May 28th, 2008 · No Comments · Business, Convergence, Data Center, Disruptors, IS Security, IT Roadmaps, Technology, VoIP

We’ve become fairly comfortable with the structure of our IT organizations, but new trends in technology product development are increasingly challenging these traditional models.

In the traditional (i.e., over the past 10 years or so) IT organization we have roughly aligned the organizational chart with a logical stack corresponding to our data processing footprint. We have Network Engineering, which is roughly focused on layers one through four of the OSI Stack. Systems Engineering, focuses on the servers and the O/S instances running on them. The business applications are sometimes served by a general development/QA/Test team or may be aligned vertically with the business units served by the applications. Data is often managed by business-aligned “data owners” and administered by one of the engineering teams. A Security team cuts across stack layers, accounting for access control as well as the broad array of IS Security concerns throughout the stack. An IT Operations team is accountable for Technical Operations processes and procedures and the general availability and integrity of the data processing footprint. The Telecom team is often bolted onto the IT organizational chart in some fashion, and frequently has a historical lineage outside of the IT department. It’s important also to include IT Facilities in this mix, as it is the foundation for the successful operation of the stack.

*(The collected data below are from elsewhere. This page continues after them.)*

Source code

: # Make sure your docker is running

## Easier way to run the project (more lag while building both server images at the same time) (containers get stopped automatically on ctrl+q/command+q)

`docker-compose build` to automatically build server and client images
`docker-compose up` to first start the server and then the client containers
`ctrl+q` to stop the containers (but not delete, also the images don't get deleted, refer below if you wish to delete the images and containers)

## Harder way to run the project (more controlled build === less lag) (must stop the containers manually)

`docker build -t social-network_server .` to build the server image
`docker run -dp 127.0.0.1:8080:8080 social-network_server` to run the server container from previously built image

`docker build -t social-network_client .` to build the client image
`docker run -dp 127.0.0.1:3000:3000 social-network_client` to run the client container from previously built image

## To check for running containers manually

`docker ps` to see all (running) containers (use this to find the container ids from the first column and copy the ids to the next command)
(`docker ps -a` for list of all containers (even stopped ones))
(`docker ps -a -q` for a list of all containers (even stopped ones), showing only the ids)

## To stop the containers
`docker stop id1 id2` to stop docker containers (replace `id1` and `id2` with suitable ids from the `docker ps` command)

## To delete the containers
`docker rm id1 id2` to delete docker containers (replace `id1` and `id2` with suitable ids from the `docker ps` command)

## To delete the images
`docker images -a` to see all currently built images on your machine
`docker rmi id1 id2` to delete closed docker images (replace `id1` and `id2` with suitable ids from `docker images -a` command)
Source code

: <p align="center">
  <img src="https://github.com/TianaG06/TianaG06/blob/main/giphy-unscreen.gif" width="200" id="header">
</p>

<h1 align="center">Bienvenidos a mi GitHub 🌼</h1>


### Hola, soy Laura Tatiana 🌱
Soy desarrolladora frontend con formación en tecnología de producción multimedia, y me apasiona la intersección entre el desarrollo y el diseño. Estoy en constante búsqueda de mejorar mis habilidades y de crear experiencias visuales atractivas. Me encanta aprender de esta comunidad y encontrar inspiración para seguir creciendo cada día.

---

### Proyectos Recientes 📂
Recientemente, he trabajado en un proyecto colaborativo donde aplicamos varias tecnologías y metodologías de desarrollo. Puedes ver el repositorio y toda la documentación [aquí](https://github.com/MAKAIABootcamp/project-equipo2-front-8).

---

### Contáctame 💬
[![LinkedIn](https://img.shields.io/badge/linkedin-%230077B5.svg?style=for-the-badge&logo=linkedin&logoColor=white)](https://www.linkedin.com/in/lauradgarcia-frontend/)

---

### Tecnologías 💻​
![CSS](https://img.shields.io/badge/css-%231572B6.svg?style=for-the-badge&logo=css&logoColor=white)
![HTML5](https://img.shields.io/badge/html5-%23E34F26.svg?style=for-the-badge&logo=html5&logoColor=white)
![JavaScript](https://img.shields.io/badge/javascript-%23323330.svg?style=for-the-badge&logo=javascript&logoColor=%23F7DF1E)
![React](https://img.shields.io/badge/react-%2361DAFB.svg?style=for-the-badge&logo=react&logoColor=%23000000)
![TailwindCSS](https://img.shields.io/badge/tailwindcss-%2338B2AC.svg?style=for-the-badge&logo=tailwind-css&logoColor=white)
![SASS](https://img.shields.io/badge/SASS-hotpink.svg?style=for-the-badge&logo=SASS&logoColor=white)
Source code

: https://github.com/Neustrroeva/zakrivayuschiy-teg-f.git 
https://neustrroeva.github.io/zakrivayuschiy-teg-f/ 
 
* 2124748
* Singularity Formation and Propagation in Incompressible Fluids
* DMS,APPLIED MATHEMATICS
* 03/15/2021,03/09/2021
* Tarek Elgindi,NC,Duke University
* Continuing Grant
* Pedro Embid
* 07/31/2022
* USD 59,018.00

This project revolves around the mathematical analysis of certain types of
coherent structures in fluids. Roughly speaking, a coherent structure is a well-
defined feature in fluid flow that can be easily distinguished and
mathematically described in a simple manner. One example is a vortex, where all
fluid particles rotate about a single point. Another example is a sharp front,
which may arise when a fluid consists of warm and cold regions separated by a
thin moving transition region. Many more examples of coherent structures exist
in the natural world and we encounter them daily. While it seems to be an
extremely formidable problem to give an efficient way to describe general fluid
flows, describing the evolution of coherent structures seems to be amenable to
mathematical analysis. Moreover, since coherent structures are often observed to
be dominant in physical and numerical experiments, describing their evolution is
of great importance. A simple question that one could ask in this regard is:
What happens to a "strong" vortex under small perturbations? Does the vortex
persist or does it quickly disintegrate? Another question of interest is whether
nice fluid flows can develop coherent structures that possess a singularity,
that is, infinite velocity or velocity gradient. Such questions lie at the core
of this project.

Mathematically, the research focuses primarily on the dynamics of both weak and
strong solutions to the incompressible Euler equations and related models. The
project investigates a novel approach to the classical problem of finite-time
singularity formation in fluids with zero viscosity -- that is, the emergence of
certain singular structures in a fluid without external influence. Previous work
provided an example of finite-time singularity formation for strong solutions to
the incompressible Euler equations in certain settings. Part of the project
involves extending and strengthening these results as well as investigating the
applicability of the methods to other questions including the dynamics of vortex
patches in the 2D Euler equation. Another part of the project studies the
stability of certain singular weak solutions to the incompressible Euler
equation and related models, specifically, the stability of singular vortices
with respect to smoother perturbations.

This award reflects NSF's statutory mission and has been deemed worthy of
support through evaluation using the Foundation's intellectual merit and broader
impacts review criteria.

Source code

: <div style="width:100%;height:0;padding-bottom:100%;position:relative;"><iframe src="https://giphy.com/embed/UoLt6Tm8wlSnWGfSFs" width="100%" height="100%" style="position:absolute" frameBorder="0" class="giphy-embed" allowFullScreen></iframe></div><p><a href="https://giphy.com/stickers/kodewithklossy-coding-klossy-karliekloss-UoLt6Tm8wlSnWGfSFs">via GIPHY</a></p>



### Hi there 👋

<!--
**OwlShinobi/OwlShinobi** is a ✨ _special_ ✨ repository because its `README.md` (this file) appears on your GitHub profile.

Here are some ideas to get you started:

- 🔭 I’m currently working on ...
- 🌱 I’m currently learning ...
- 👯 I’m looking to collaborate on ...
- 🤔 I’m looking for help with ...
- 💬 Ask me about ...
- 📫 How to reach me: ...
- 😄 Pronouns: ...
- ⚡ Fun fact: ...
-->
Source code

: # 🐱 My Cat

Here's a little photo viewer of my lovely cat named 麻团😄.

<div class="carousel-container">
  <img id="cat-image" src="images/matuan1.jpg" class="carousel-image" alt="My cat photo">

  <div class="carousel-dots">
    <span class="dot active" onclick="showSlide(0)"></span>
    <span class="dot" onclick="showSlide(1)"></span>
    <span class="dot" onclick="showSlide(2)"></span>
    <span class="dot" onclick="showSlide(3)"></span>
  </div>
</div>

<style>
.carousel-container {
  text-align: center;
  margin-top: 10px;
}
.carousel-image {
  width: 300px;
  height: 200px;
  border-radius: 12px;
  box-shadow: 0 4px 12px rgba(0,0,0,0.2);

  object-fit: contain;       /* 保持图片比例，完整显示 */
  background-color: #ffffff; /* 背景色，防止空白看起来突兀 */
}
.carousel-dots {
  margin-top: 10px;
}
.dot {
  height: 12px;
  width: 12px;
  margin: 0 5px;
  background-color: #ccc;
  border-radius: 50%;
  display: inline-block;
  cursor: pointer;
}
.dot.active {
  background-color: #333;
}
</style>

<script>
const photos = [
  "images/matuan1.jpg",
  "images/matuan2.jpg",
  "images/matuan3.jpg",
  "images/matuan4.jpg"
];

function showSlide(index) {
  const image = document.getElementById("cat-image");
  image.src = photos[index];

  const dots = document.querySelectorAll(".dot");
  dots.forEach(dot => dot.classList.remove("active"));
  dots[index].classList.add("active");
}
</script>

This model is under attack though, as new technology introductions are having a significant impact on our approach to casting the roles and hierarchy in our IT organizations.

VoIP is a simple example of this. As discussed in my other posts and external articles, the introduction of VoIP marks the end of the traditional Telecom group for most IT organizations. It is quite often absorbed into the Network Engineering organization, and voice MACD activity melded into Technical Operations change control processes. For those that have gone through this organizational transformation, it’s well understood how challenging this can be.

Be aware though, that more significant changes in this regard are on the horizon. Manufacturers are creating new products based upon utility and IT service virtualization models. These products address the growing asset and services management problems driven by increasing density of the data processing footprint.

Consider for example, a data center technology that allows the specification of a template of rules to describe the server, storage, network, firewall, load balancer, IP address ranges, failover, and security policies, …based upon point-in-time business demand whether Time-of-Day, Customer behavior, or activity prioritization. What is suggested here is the opening of the entire data processing stack of services to be virtualized and pooled based on attributes such as performance demand, capacity, and availability. This is a level of automation that projects the logical and holistic orchestration of IT resources serving business applications onto a consolidated technology product. This product capability exists today. An example is Cisco’s Vframe DC product line.

If one deploys such a technology into the enterprise there is a likely impact to the IT organization. This level of services virtualization cuts broadly across all of the traditional technology subject matter silos, shoots through IS Security, and is firmly rooted in IT Operations, all at the same time. Who is the “owner” of such a service in the IT organization? In one respect, this technology concept begs a new IT role by applying a hands-on engineering aspect to senior management level of oversight in infrastructure and operations. How in the world does one accomplish that?

What I’m offering here as food for thought (beginning with a familiar example of organizational disruption from VoIP implementation and extending that with a less familiar example of extensive services virtualization across the entire IT stack) is that new technologies are going to significantly impact the role definitions comprising the traditional IT organization. They may even impact engineering processes in a fundamental way. The dividing lines between layers of the logical stack are blurring. Systems are being programmed at the business logic and operational logic levels.

As the definition of roles in the IT organization change to maintain alignment with contemporary approaches to systems design and management, it’s possible that a new dimension of “Policy Engineering” will emerge to accommodate the cross-functional reach that characterizes these new roles.

I would appreciate hearing from those who have addressed these challenges with new roles definitions, new organizational structures, or other creative solutions to evolving the organization to keep pace with technology.